Ciarsti se montrait décidément remarquable, au fur et à mesure qu’il apprenait à se servir de son intelligence; il ne se plaignait jamais, quand il aurait eu bien des raisons de me dire que je lui confiais beaucoup de travail par rapport au peu que j’abattais moi-même. Il se montrait toujours un bon compagnon, et j’obtins qu’il passe moins de temps dans les lieux de perdition et qu’il ne joue plus d’argent; au reste il consacrait nombre de ses soirées à courtiser le Comte, et cette compagnie semblait être bénéfique pour le jeune homme, encore qu’il encourageait parfois un peu trop Pagliadora dans ses folies. Mais là encore, tous ses amendements à sa conduite ne m’empêchaient pas de le considérer comme un coquin.

C’est malgré tout en grande partie grâce à lui que l’inventaire et le tracé des terres de Pagliadora - dont la majorité, à présent, servaient de garanties au dette du seigneur - fut terminé, ce qui représentait le plus gros à faire de notre travail. J’espérais que lorsque nous nous pencherions sur les terres de Monsieur de T., je trouverais comment me réconcilier progressivement avec son épouse. Mais au moment où nous allions commencer à nous occuper de ces terrains, je fus convoqué par l’abbé Neri, et comme je devais également m’occuper du procès dont j’ai parlé avec un propriétaire qui tentait de se soustraire à l’impôt, il me fallait prévoir un long séjour à Florence. On ne pouvait douter de la compétence du jeune Ciarsti, et je ne pouvais pas le laisser sans travail pendant mon absence, l’oisiveté menaçant de faire revenir tous les vices qui l’avaient fin déserté; je le chargeais donc de se rendre régulièrement chez les T. et de préparer là bas les touches finales de notre cadastre.

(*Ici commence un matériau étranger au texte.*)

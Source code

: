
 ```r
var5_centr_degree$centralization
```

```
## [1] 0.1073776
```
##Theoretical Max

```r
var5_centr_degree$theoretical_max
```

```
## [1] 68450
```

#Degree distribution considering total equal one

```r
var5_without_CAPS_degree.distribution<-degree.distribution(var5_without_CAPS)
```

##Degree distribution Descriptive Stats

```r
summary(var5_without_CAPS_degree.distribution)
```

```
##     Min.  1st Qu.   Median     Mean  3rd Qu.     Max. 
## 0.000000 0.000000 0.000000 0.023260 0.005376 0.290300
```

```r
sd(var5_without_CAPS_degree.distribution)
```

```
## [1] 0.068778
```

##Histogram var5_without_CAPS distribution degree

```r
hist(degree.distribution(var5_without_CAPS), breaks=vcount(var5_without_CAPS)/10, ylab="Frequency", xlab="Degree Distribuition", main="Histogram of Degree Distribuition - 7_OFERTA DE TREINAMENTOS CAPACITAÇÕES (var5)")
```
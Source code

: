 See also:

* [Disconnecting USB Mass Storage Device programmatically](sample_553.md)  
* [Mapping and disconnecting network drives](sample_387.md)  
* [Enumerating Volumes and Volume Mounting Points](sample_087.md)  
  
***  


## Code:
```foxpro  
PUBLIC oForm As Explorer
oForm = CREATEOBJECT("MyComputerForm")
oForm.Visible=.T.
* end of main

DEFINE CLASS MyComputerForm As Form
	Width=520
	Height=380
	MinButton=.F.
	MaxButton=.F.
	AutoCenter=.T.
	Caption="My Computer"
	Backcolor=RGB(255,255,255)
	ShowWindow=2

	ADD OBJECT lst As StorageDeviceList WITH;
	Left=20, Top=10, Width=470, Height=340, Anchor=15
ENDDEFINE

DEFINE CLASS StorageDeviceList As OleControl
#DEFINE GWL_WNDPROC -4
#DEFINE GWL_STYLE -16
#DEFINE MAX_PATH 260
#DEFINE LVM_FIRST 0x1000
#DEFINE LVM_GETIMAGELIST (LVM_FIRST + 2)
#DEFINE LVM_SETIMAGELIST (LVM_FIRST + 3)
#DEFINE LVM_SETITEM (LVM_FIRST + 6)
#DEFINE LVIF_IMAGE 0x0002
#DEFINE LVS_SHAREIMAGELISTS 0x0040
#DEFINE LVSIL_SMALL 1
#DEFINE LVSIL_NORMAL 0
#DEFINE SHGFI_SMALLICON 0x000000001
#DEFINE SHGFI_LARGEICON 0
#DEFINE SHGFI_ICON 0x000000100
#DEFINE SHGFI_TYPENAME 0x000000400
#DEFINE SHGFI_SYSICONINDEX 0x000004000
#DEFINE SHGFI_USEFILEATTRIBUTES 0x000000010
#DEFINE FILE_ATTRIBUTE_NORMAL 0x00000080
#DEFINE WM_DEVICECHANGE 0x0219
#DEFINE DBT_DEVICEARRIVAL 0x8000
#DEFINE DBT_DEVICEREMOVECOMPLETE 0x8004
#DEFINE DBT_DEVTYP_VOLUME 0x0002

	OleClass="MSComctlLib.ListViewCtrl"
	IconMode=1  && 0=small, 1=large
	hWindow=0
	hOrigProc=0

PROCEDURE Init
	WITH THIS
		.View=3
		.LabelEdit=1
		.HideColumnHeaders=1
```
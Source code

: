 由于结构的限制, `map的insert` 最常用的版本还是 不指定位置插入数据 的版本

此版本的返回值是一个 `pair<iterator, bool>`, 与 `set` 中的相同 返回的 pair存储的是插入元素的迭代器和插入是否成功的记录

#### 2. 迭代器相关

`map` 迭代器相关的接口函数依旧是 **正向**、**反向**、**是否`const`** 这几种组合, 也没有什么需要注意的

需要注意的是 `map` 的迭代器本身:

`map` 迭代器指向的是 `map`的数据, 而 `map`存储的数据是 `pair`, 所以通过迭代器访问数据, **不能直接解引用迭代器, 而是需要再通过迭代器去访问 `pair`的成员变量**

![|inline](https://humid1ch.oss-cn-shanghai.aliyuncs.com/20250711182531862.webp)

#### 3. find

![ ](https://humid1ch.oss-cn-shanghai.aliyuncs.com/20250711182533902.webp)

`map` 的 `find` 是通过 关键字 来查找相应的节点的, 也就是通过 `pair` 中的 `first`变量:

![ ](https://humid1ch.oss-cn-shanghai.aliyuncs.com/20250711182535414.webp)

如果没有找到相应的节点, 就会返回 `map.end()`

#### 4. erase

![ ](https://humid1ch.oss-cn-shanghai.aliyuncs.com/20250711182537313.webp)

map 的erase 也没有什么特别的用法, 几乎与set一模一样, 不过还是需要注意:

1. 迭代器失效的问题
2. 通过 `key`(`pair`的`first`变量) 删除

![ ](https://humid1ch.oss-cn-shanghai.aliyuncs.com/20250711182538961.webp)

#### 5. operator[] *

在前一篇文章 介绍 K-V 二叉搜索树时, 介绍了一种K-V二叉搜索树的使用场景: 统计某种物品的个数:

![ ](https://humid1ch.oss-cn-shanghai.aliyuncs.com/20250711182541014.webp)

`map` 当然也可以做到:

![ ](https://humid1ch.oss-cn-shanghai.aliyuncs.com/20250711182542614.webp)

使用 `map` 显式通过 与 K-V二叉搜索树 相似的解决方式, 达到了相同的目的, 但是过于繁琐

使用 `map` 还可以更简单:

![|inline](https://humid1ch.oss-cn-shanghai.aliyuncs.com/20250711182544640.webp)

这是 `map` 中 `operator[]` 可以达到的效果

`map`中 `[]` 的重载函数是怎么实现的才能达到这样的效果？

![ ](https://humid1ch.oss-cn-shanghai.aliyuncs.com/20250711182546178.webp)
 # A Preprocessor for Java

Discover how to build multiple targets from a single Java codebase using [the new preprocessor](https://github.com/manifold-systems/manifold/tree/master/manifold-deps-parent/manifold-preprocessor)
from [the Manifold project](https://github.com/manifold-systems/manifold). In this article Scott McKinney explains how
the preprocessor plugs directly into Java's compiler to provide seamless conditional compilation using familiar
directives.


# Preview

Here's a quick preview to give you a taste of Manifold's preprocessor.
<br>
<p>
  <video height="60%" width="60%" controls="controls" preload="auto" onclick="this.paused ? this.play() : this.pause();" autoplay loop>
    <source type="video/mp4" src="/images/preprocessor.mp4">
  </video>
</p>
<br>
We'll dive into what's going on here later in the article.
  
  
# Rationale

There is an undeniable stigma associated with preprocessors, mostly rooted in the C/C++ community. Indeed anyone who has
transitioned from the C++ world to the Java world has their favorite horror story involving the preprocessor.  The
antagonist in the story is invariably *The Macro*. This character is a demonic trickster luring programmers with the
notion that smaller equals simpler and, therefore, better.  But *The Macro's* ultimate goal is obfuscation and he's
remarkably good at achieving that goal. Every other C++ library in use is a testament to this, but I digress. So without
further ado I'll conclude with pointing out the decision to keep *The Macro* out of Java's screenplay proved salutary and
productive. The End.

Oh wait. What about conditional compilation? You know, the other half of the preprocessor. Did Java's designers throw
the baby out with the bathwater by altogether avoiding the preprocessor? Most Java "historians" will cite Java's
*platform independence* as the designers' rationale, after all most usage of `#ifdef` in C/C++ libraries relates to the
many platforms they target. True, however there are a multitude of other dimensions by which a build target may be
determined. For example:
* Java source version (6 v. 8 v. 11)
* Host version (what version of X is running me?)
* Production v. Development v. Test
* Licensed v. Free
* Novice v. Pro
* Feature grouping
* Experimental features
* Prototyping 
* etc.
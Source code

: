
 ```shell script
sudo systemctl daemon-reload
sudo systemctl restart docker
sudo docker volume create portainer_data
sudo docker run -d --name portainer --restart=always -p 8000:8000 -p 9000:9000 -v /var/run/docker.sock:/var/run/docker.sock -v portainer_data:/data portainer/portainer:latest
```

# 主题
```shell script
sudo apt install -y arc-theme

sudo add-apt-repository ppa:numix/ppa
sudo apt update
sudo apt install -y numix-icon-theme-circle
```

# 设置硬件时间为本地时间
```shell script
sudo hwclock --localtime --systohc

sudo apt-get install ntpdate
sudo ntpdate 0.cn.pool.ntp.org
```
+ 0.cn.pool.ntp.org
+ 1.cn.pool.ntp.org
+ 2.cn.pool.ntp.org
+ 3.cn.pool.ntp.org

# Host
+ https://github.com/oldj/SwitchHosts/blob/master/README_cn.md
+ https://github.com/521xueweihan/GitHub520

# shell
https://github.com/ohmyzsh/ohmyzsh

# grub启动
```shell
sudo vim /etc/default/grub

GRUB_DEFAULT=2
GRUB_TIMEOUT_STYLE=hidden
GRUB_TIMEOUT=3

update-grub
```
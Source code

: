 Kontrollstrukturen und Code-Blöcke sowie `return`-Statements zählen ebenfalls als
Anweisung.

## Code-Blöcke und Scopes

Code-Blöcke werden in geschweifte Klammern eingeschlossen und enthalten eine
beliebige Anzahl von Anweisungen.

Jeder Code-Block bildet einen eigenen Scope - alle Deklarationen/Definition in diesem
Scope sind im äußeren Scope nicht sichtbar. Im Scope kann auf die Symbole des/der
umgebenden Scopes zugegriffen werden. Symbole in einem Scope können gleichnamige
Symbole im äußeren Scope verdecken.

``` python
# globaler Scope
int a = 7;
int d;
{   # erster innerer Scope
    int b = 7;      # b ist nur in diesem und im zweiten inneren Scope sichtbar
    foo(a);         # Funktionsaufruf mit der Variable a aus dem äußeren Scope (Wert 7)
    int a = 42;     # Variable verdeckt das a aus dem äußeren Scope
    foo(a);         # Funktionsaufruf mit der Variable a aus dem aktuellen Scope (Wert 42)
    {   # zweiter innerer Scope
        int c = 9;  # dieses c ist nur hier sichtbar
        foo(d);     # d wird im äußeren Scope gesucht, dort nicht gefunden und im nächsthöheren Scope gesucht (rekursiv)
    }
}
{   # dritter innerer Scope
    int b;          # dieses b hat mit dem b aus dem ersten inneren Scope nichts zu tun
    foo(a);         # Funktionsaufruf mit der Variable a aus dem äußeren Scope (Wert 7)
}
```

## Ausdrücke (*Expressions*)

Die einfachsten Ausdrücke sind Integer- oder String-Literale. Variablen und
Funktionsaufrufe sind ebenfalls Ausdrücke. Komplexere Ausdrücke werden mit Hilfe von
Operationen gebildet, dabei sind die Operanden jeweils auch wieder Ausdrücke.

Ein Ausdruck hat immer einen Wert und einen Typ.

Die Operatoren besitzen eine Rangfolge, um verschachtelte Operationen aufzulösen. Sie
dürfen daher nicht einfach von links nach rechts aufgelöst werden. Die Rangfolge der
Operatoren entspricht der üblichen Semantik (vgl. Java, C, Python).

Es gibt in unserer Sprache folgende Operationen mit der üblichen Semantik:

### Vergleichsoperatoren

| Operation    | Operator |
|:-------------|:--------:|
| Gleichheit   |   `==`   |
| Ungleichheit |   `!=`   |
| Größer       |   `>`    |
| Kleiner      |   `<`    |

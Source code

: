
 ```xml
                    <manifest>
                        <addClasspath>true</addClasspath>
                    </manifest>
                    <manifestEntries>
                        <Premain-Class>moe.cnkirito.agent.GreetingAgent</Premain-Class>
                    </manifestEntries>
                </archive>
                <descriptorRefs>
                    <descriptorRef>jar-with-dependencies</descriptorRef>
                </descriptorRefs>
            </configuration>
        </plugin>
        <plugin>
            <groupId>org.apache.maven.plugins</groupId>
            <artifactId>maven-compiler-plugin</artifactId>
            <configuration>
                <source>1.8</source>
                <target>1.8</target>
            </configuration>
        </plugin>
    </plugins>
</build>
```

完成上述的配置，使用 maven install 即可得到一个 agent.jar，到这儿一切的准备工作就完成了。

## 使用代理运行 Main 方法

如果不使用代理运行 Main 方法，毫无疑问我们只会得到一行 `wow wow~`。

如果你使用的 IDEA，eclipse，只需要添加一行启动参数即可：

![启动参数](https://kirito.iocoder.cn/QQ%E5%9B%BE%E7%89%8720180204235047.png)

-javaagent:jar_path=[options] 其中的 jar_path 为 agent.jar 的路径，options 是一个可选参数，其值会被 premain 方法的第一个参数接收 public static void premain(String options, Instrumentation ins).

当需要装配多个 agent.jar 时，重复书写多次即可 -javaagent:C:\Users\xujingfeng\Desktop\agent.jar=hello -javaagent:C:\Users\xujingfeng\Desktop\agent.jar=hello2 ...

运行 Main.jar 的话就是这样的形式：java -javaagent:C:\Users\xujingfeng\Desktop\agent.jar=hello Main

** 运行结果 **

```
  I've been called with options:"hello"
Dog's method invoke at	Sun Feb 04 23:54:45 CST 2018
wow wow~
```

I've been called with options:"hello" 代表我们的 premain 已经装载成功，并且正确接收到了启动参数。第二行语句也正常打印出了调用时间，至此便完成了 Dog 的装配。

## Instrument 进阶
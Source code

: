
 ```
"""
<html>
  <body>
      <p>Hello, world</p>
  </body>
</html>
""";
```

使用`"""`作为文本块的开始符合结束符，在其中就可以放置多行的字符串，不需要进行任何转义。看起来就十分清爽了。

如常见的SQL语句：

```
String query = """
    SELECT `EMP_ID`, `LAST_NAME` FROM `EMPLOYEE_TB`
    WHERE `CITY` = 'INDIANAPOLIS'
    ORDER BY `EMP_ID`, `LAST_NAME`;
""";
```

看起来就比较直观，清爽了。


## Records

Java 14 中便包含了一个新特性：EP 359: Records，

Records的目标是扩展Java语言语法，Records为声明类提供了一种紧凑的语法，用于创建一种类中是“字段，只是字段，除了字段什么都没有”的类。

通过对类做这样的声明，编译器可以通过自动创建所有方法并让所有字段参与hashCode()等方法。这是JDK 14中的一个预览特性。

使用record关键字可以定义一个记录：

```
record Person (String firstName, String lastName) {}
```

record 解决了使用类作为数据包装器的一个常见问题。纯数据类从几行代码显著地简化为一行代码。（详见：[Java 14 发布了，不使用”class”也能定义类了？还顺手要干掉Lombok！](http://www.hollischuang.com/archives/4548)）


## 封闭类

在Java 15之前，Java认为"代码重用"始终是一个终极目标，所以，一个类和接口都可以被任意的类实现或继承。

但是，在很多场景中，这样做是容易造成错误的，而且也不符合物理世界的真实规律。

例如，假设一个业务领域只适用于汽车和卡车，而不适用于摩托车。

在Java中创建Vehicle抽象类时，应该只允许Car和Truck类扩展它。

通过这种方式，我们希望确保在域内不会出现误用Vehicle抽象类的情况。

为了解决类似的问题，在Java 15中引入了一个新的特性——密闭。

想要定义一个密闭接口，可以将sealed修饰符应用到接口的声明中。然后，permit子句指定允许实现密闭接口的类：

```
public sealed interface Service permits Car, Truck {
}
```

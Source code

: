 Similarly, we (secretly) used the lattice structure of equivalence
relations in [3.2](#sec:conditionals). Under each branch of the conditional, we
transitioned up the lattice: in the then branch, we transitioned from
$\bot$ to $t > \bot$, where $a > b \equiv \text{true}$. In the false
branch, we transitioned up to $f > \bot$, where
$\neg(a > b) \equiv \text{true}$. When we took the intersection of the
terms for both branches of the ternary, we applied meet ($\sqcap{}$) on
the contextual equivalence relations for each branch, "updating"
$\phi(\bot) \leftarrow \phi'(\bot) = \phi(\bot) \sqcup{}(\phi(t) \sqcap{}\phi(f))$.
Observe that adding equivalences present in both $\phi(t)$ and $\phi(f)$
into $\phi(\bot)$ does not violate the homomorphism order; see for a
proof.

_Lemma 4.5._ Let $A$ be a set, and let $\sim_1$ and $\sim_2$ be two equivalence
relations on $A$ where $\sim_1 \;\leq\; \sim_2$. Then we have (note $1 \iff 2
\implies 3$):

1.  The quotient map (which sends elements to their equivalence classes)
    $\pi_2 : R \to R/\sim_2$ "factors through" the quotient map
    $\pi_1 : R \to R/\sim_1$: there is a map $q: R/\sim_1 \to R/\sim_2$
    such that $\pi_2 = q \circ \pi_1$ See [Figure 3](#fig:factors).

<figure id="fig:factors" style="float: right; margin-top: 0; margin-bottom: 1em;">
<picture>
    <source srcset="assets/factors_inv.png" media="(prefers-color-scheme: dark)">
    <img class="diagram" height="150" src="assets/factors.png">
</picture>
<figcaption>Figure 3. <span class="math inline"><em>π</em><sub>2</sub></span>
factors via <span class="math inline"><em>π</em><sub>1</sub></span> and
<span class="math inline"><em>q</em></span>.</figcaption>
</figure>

Quand j’arrivai à Florence, l’abbé Neri me reçut, privilège rare, dans son bureau. Je pensais qu’il voulait parler du procès et des détails pénibles qui l’accompagnaient. Comme j’entrais, il restait assis, et me regardait sans parler. Je commençais donc : “Touchant le procès Sciavole, Monsieur le ministre…” Il écarquilla les yeux. “Que me chantez-vous là ? Quel est ce procès - et quelle importance peut-il donc avoir à mes yeux ? Et pourquoi parlez-vous donc avant même que je vous ai exposé les raisons de votre présence ?” J’avais interrompu le fil des pensées de l’abbé, qui sans doute méditait quelque progrès dont il détenait le secret. Je lui fis mes excuses, qui durent lui paraître un peu longue car il me coupa : “Mais asseyez-vous et taisez vous donc !”. Fort peu à mon aise, je songeais que Neri en avait peut être assez d’attendre pour un cadastre sur quelques lieues de mauvaises terres et allait me signifier la fin de mon service. Puis, comme il restait encore silencieux, je fus pris d’angoisse à l’idée que Battista Ciarsti s’était peut-être plaint de moi; et son nom de famille seul, peut-être, suffisait à ce qu’on l’écoute. Je mijotais de la sorte quand l’abbé Neri, chauffant ses tempes avec les doigts, se décida enfin à sortir de son propre monologue intérieur.